■ **Task instructions**: Find out how many lines of the listing below include "product" and report only that number.

■ **Exercise inputs**:
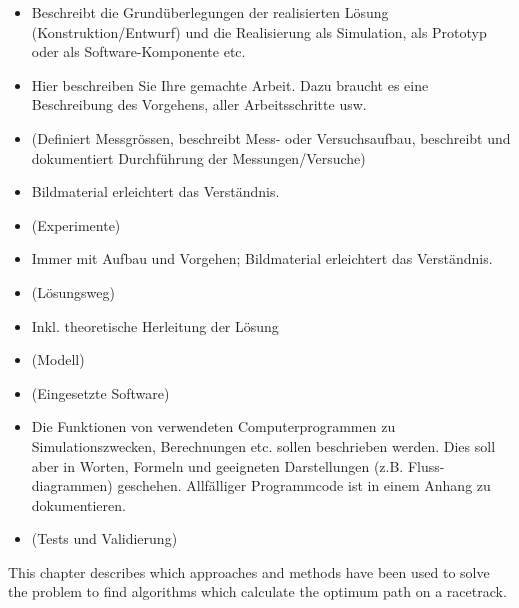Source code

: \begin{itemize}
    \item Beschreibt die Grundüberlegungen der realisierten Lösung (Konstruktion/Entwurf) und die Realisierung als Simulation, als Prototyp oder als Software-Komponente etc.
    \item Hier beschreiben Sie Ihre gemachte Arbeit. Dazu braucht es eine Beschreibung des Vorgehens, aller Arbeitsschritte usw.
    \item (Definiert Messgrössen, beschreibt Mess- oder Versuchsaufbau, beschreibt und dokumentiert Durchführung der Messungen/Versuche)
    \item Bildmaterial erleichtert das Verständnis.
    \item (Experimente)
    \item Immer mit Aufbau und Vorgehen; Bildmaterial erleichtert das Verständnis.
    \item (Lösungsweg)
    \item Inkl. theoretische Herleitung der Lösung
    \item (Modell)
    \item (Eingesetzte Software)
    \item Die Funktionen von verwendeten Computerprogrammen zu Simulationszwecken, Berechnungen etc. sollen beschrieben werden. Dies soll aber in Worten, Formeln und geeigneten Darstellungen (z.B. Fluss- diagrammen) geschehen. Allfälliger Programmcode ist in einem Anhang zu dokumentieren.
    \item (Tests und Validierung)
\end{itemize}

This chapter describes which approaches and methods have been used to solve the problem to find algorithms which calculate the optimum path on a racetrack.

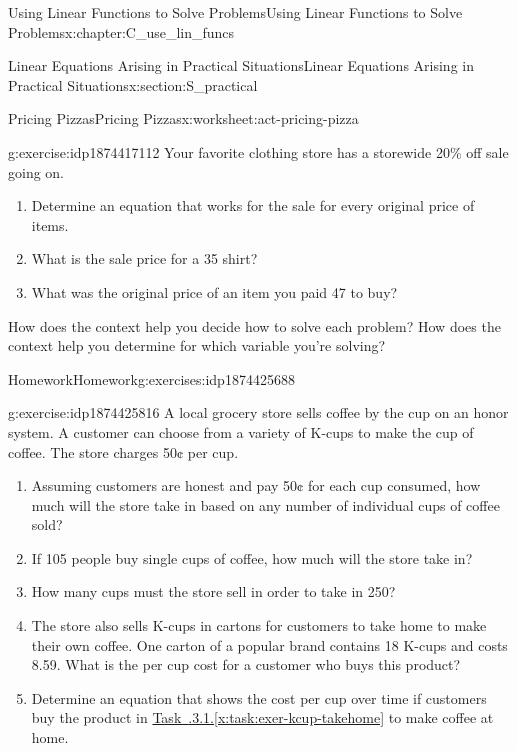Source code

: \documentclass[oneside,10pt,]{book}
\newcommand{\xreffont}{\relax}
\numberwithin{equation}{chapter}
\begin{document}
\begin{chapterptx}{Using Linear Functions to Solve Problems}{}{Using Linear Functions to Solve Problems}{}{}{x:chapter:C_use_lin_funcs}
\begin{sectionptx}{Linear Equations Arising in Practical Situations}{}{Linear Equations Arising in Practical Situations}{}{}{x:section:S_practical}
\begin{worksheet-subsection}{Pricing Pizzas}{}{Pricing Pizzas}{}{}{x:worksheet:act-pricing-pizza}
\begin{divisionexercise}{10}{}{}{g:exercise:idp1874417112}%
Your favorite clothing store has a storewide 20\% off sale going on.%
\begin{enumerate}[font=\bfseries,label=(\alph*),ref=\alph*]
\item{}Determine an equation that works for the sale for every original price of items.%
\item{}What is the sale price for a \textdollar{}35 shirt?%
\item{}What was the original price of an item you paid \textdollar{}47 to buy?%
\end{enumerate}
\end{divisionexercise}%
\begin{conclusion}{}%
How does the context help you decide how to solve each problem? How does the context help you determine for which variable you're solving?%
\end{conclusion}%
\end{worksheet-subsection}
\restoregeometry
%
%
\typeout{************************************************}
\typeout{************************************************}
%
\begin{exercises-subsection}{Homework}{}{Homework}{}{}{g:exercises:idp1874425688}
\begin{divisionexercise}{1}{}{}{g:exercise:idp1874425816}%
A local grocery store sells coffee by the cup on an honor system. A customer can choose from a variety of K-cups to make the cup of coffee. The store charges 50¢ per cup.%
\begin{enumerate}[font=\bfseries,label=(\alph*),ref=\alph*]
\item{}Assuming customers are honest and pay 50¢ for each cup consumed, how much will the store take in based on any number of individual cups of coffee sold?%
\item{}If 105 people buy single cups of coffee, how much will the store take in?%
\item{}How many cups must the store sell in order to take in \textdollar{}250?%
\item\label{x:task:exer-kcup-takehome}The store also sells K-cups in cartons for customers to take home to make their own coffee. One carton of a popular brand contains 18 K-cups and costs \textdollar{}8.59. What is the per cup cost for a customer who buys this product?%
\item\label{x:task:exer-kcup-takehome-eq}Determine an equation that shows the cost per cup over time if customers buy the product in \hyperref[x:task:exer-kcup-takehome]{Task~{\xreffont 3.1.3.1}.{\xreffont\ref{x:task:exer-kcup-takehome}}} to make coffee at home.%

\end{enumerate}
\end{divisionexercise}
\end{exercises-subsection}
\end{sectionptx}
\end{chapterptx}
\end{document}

■ **Solution for this problem**: 2